[Task brief]: Check each line of the listing for the word "Lightning" and give only the number of lines that have it.
━━ Recorded information
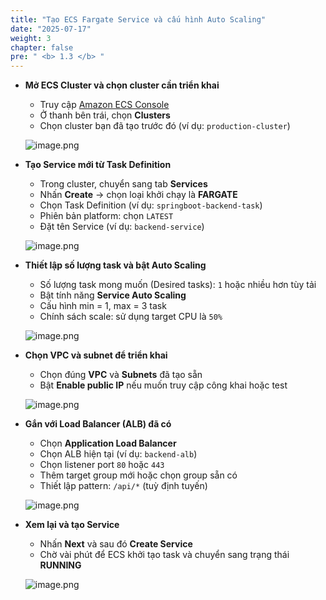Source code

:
 ```yaml
---
title: "Tạo ECS Fargate Service và cấu hình Auto Scaling"
date: "2025-07-17"
weight: 3
chapter: false
pre: " <b> 1.3 </b> "
---
```


- **Mở ECS Cluster và chọn cluster cần triển khai**

    - Truy cập [Amazon ECS Console](https://console.aws.amazon.com/ecs)
    - Ở thanh bên trái, chọn **Clusters**
    - Chọn cluster bạn đã tạo trước đó (ví dụ: `production-cluster`)

    ![image.png](/images/deploy_backend_fargate/open_cluster.png)

- **Tạo Service mới từ Task Definition**

    - Trong cluster, chuyển sang tab **Services**
    - Nhấn **Create** → chọn loại khởi chạy là **FARGATE**
    - Chọn Task Definition (ví dụ: `springboot-backend-task`)
    - Phiên bản platform: chọn `LATEST`
    - Đặt tên Service (ví dụ: `backend-service`)

    ![image.png](/images/deploy_backend_fargate/create_service_step1.png)

- **Thiết lập số lượng task và bật Auto Scaling**

    - Số lượng task mong muốn (Desired tasks): `1` hoặc nhiều hơn tùy tải
    - Bật tính năng **Service Auto Scaling**
    - Cấu hình min = 1, max = 3 task
    - Chính sách scale: sử dụng target CPU là `50%`

    ![image.png](/images/deploy_backend_fargate/auto_scaling.png)

- **Chọn VPC và subnet để triển khai**

    - Chọn đúng **VPC** và **Subnets** đã tạo sẵn
    - Bật **Enable public IP** nếu muốn truy cập công khai hoặc test

    ![image.png](/images/deploy_backend_fargate/networking.png)

- **Gắn với Load Balancer (ALB) đã có**

    - Chọn **Application Load Balancer**
    - Chọn ALB hiện tại (ví dụ: `backend-alb`)
    - Chọn listener port `80` hoặc `443`
    - Thêm target group mới hoặc chọn group sẵn có
    - Thiết lập pattern: `/api/*` (tuỳ định tuyến)

    ![image.png](/images/deploy_backend_fargate/attach_alb.png)

- **Xem lại và tạo Service**

    - Nhấn **Next** và sau đó **Create Service**
    - Chờ vài phút để ECS khởi tạo task và chuyển sang trạng thái **RUNNING**

    ![image.png](/images/deploy_backend_fargate/confirm_running.png)
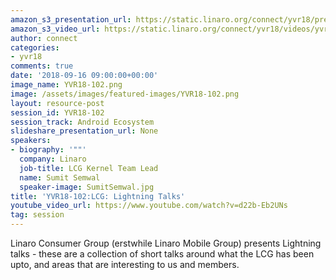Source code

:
 ```yaml
---
amazon_s3_presentation_url: https://static.linaro.org/connect/yvr18/presentations/yvr18-102.pdf
amazon_s3_video_url: https://static.linaro.org/connect/yvr18/videos/yvr18-102.mp4
author: connect
categories:
- yvr18
comments: true
date: '2018-09-16 09:00:00+00:00'
image_name: YVR18-102.png
image: /assets/images/featured-images/YVR18-102.png
layout: resource-post
session_id: YVR18-102
session_track: Android Ecosystem
slideshare_presentation_url: None
speakers:
- biography: '""'
  company: Linaro
  job-title: LCG Kernel Team Lead
  name: Sumit Semwal
  speaker-image: SumitSemwal.jpg
title: 'YVR18-102:LCG: Lightning Talks'
youtube_video_url: https://www.youtube.com/watch?v=d22b-Eb2UNs
tag: session
---
```


Linaro Consumer Group (erstwhile Linaro Mobile Group) presents Lightning talks - these are a collection of short talks around what the LCG has been upto, and areas that are interesting to us and members.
━━━━
[Response to this exercise]: 2